Ascending Croydon's peaks

Ten walkers gathered at Coombe Lodge on January 29 and set off southwards down Conduit Lane. The group crossed Croham Valley Road, passed Croham Hurst Golf Club, the venue of a recent choir concert, and ascended onto the Croham Hurst summit.

The Croydon mountaineers

Local expert Neil Pontin helped explain the unique geology and indicated a naturally formed concrete outcrop hidden in the undergrowth before leading the group downhill to a short road section towards Littleheath.

At this point occasional walker Ralph Osborne took over the narrative as he revealed he had grown up in the local streets. Amid increasing drizzle, the group crossed Littleheath Woods and passed along Bramley Bank, following the route of the London Loop.

This part of the walk retraced the earlier Croydon walk in the reverse direction. This was evidenced as the group passed Heathfield, where Navigator Dave had previously leaned on a waymarker to tie his bootlaces.  The waymarker had collapsed under the stress and was still leaning against the hedge where it had been left.

A steep climb in Croham Hurst

As the group entered Addington Hills, Dave tried to compensate for his earlier destructive activities by indicating new waymarkers he and his volunteer group had recently installed on behalf of Croydon Striders, who share the Sandilands Club with the choir. The running group has designed jogging loops around Lloyd Park, Addington Hills and Croham Hurst and, in conjunction with Croydon Council, has commissioned the Downlands Partnership to install waymarkers. Dave demonstrated his obsessive-compulsive behaviour by using a spirit level to test each post, triumphantly reporting that all were still 100% vertical.

Waymarker still 100% 

The group dived out of the rain at the Sandrock pub for mid-walk refreshment. The landlord was persuaded to display a poster advertising our forthcoming recruitment evening prominently in the men's urinal. He was rewarded with a song as we left.

With rain still falling, we tramped into Addington Hills and ascended to the viewpoint, with its impressive views over Croydon and the London skyline just visible through the murk.  The group then descended, crossing Oaks Road into Lloyd Park.  After walking a mile over open fields, Dave pointed out the Sandilands clubhouse and ground, visible over a hedge.

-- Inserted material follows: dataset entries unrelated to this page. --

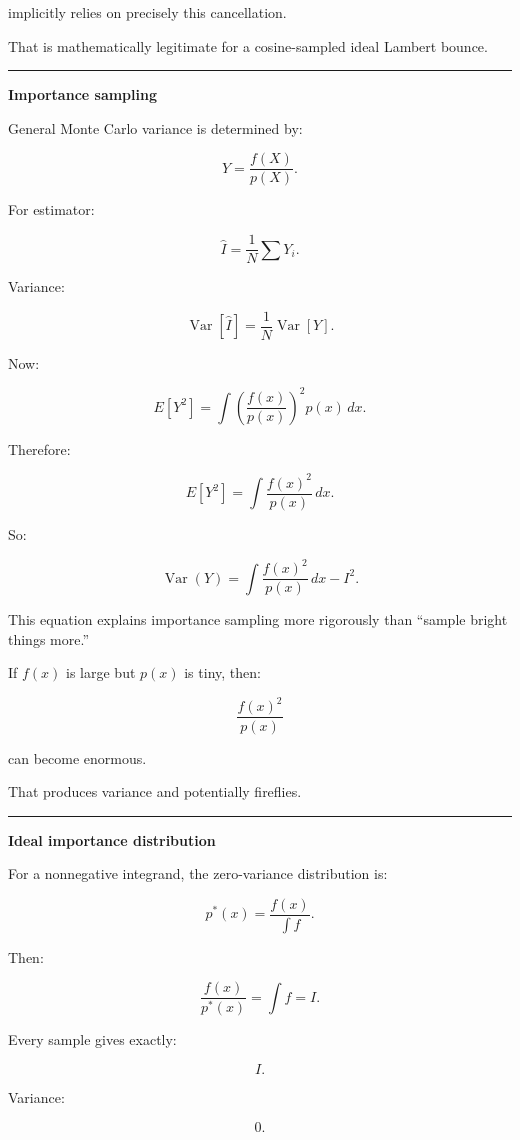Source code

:implicitly relies on precisely this cancellation.

That is mathematically legitimate for a cosine-sampled ideal Lambert bounce.

\begin{center}\rule{0.5\linewidth}{0.5pt}\end{center}

\textbf{Importance sampling}

General Monte Carlo variance is determined by:

\[
Y=
\frac{f(X)}{p(X)}.
\]

For estimator:

\[
\hat I=\frac1N\sum Y_i.
\]

Variance:

\[
\operatorname{Var}[\hat I]
=
\frac{1}{N}
\operatorname{Var}[Y].
\]

Now:

\[
E[Y^2]
=
\int
\left(
\frac{f(x)}{p(x)}
\right)^2
p(x)\,dx.
\]

Therefore:

\[
E[Y^2]
=
\boxed{
\int
\frac{f(x)^2}{p(x)}
\,dx.
}
\]

So:

\[
\boxed{
\operatorname{Var}(Y)
=
\int
\frac{f(x)^2}{p(x)}
\,dx
-
I^2.
}
\]

This equation explains importance sampling more rigorously than ``sample bright things more.''

If \(f(x)\) is large but \(p(x)\) is tiny, then:

\[
\frac{f(x)^2}{p(x)}
\]

can become enormous.

That produces variance and potentially fireflies.

\begin{center}\rule{0.5\linewidth}{0.5pt}\end{center}

\textbf{Ideal importance distribution}

For a nonnegative integrand, the zero-variance distribution is:

\[
\boxed{
p^*(x)
=
\frac{
f(x)
}{
\int f
}.
}
\]

Then:

\[
\frac{f(x)}{p^*(x)}
=
\int f
=
I.
\]

Every sample gives exactly:

\[
I.
\]

Variance:

\[
0.
\]

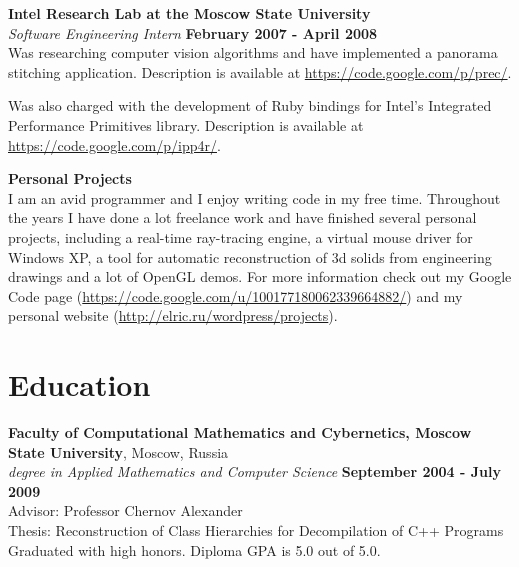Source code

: \documentclass[margin,line]{CV}
\begin{document}
\begin{resume}
    \pagebreak    

   
    \textbf{Intel Research Lab at the Moscow State University} \vspace{2mm}\\\vspace{1mm}%
    \textsl{Software Engineering Intern} \hfill \textbf{February 2007 - April 2008}\\
    Was researching computer vision algorithms and have implemented a panorama stitching application. Description is available at \url{https://code.google.com/p/prec/}.

    Was also charged with the development of Ruby bindings for Intel's Integrated Performance Primitives library. Description is available at \url{https://code.google.com/p/ipp4r/}.
    
    
	\textbf{Personal Projects} \vspace{2mm}\\\vspace{1mm}%
    I am an avid programmer and I enjoy writing code in my free time. Throughout the years I have done a lot freelance work and have finished several personal projects, including a real-time ray-tracing engine, a virtual mouse driver for Windows XP, a tool for automatic reconstruction of 3d solids from engineering drawings and a lot of OpenGL demos. For more information check out my Google Code page (\url{https://code.google.com/u/100177180062339664882/}) and my personal website (\url{http://elric.ru/wordpress/projects}).
   
    
    \section{\mysidestyle Education}
    \textbf{Faculty of Computational Mathematics and Cybernetics, Moscow State University}, Moscow, Russia \vspace{2mm}\\\vspace{1mm}%
    \textsl{ degree in Applied Mathematics and Computer Science} \hfill \textbf{September 2004 - July 2009}\vspace{1mm}\\
    Advisor: Professor Chernov Alexander \\
    Thesis: Reconstruction of Class Hierarchies for Decompilation of C++ Programs \\
    Graduated with high honors. Diploma GPA is 5.0 out of 5.0.


\end{resume}
\end{document}
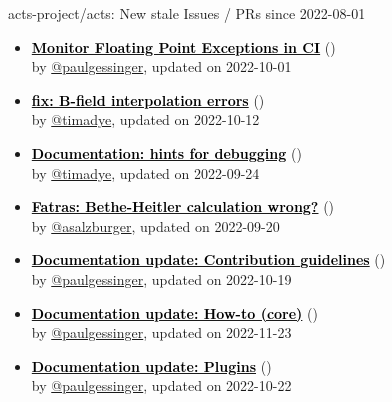 \begin{frame}[allowframebreaks]{ acts-project/acts: New stale Issues / PRs since 2022-08-01 }
\begin{itemize}
    \item\iss\prstale\textbf{\href{https://github.com/acts-project/acts/issues/1481}{\textcolor{black}{Monitor Floating Point Exceptions in CI}}}
    (\href{https://github.com/acts-project/acts/issues/1481}{}) \\
    by \href{https://github.com/paulgessinger}{@paulgessinger}, updated on 2022-10-01

    \item\propen\prwip\prstale\textbf{\href{https://github.com/acts-project/acts/pull/1467}{\textcolor{black}{fix: B-field interpolation errors}}}
    (\href{https://github.com/acts-project/acts/pull/1467}{}) \\
    by \href{https://github.com/timadye}{@timadye}, updated on 2022-10-12

    \item\iss\prstale\textbf{\href{https://github.com/acts-project/acts/issues/1463}{\textcolor{black}{Documentation: hints for debugging}}}
    (\href{https://github.com/acts-project/acts/issues/1463}{}) \\
    by \href{https://github.com/timadye}{@timadye}, updated on 2022-09-24

    \item\iss\prstale\textbf{\href{https://github.com/acts-project/acts/issues/1437}{\textcolor{black}{Fatras: Bethe-Heitler calculation wrong?}}}
    (\href{https://github.com/acts-project/acts/issues/1437}{}) \\
    by \href{https://github.com/asalzburger}{@asalzburger}, updated on 2022-09-20

    \item\iss\prstale\textbf{\href{https://github.com/acts-project/acts/issues/1423}{\textcolor{black}{Documentation update: Contribution guidelines}}}
    (\href{https://github.com/acts-project/acts/issues/1423}{}) \\
    by \href{https://github.com/paulgessinger}{@paulgessinger}, updated on 2022-10-19

    \item\iss\prstale\textbf{\href{https://github.com/acts-project/acts/issues/1422}{\textcolor{black}{Documentation update: How-to (core)}}}
    (\href{https://github.com/acts-project/acts/issues/1422}{}) \\
    by \href{https://github.com/paulgessinger}{@paulgessinger}, updated on 2022-11-23

    \item\iss\prstale\textbf{\href{https://github.com/acts-project/acts/issues/1421}{\textcolor{black}{Documentation update: Plugins}}}
    (\href{https://github.com/acts-project/acts/issues/1421}{}) \\
    by \href{https://github.com/paulgessinger}{@paulgessinger}, updated on 2022-10-22


\end{itemize}
\end{frame}
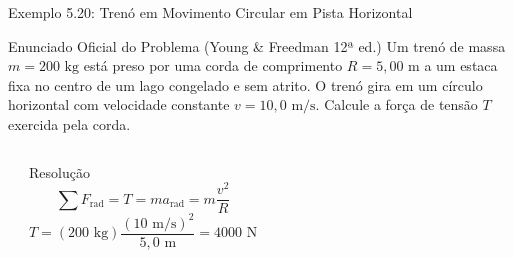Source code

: \documentclass[10pt,aspectratio=169]{beamer}
\begin{document}
\begin{frame}{Exemplo 5.20: Trenó em Movimento Circular em Pista Horizontal}
    \begin{block}{Enunciado Oficial do Problema (Young \& Freedman 12ª ed.)}
        \small
        Um trenó de massa $m = 200\text{ kg}$ está preso por uma corda de comprimento $R = 5{,}00\text{ m}$ a um estaca fixa no centro de um lago congelado e sem atrito. O trenó gira em um círculo horizontal com velocidade constante $v = 10{,}0\text{ m/s}$. Calcule a força de tensão $T$ exercida pela corda.
    \end{block}
    \begin{columns}[T]
        \begin{center}
        \end{center}
        \begin{exampleblock}{Resolução}
            \small
            $$\sum F_{\text{rad}} = T = m a_{\text{rad}} = m \frac{v^2}{R}$$
            $$T = (200\text{ kg}) \frac{(10\text{ m/s})^2}{5{,}0\text{ m}} = 4000\text{ N}$$
        \end{exampleblock}
    \end{columns}
\end{frame}
\end{document}
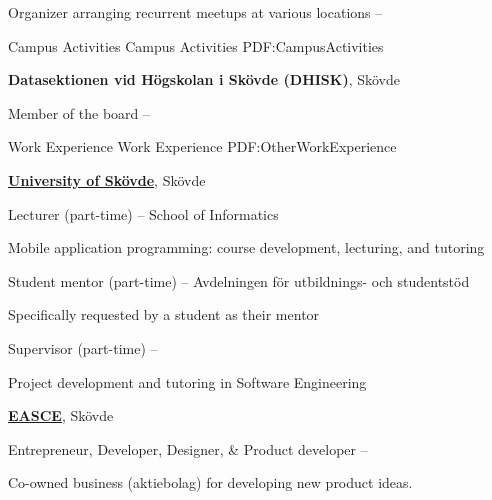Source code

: \documentclass[letterpaper,MMMyyyy,nonstopmode]{resume}
\begin{document}
\begin{Body}
\Gap
\BulletItem
Organizer arranging recurrent meetups at various locations
\hfill
{} -- 


\Section
{Campus Activities}
{Campus Activities}
{PDF:CampusActivities}

\Entry
\textbf{Datasektionen vid Högskolan i Skövde (DHISK)}, Skövde

\Gap
\BulletItem
Member of the board
\hfill
{} -- 


\Section
{Work Experience}
{Work Experience}
{PDF:OtherWorkExperience}

\Entry
\href{http://his.se}
{\textbf{University of Skövde}}, Skövde

\Gap
\BulletItem
Lecturer (part-time)
\hfill
{} --
\newline
School of Informatics
\begin{Detail}
\SubBulletItem
Mobile application programming: course development, lecturing, and tutoring
\end{Detail}

\Gap
\BulletItem
Student mentor (part-time)
\hfill
{} --
\newline
Avdelningen för utbildnings- och studentstöd
\begin{Detail}
\SubBulletItem
Specifically requested by a student as their mentor
\end{Detail}

\Gap
\BulletItem
Supervisor (part-time)
\hfill
{} --
\begin{Detail}
\SubBulletItem
Project development and tutoring in Software Engineering
\end{Detail}

\BigGap
\Entry
\href{http://easce.com/}
{\textbf{EASCE}}, Skövde

\Gap
\BulletItem
Entrepreneur, Developer, Designer, \& Product developer
\hfill
{} --
\begin{Detail}
\SubBulletItem
Co-owned business (aktiebolag) for developing new product ideas. 
\end{Detail}


\end{Body}
\end{document}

On the summit at the Addington viewpoint 

The final conundrum of the walk was the purpose of the strange posts with basket-like chains  dotted around the park. The most original suggestion was that they were feeding posts for the rarely seen herd of Lloyd Park miniature ponies.  In fact, they were targets for the park’s frisbee golf course - apparently the chain baskets capture the frisbees when hit. The group tried to verify this by lobbing their headgear at the posts without success.

After exiting the park and crossing the tramline the group returned to Coombe Lodge where dinner was enjoyed by all.